Furthermore, a NoSQL DB is Flexible enough to adapt quickly to the continuous increase of data volumes. Indeed, such a distributed database is able to add more resources by simply adding more servers. The read, write and storage capacities are thus distributed among the servers to allow operation at any scale.
Finally, NoSQL technology is able to manipulate dynamic data (which evolve with time) as well as data structured, semi-structured or unstructured.
Agile application development
Relational DBs generally require the existence of a data schema to store information. On the one hand, this approach does not adapt to the agile development process but it also makes it more complex to take into account the evolution of requirements.
Indeed, each time a new functionality is added, the data schema requires modification. Each update of the schema of the DB then causes interruptions. It follows that as the number of iterations increases, the disruption of the development cycle becomes more important.
A NoSQL DB, on the other hand, is designed to facilitate modifications without interrupting the service.
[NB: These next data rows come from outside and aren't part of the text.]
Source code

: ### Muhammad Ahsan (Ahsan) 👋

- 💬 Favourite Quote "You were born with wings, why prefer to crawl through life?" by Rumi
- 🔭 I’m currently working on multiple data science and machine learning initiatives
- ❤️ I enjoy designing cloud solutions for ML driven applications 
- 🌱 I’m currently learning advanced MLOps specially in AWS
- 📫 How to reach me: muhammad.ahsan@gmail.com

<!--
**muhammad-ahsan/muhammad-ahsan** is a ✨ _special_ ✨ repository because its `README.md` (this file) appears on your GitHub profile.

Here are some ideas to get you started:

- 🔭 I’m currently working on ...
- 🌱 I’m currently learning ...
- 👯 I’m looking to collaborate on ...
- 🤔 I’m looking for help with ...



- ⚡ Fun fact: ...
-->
The development cycle is therefore faster and the integration of codes is more reliable. Indeed, NoSQL models data in the form of objects. It also leaves to the developers, the modeling of these data at the level of the applications.
What are the drawbacks of NoSQL databases?
NoSQL databases do not support ACID properties (Atomicity, Consistency, Isolation, Durability) that relational DBs have. Therefore, NoSQL does not guarantee reliable execution of these transactions. In order to support ACID, developers will have to create their own code.
On the other hand, NoSQL is not compatible with SQL even though some NoSQL DBs use a structured query language. Finally, NoSQL is relatively young compared to relational DBs. It is thus much less stable and offers fewer features than its elder sister.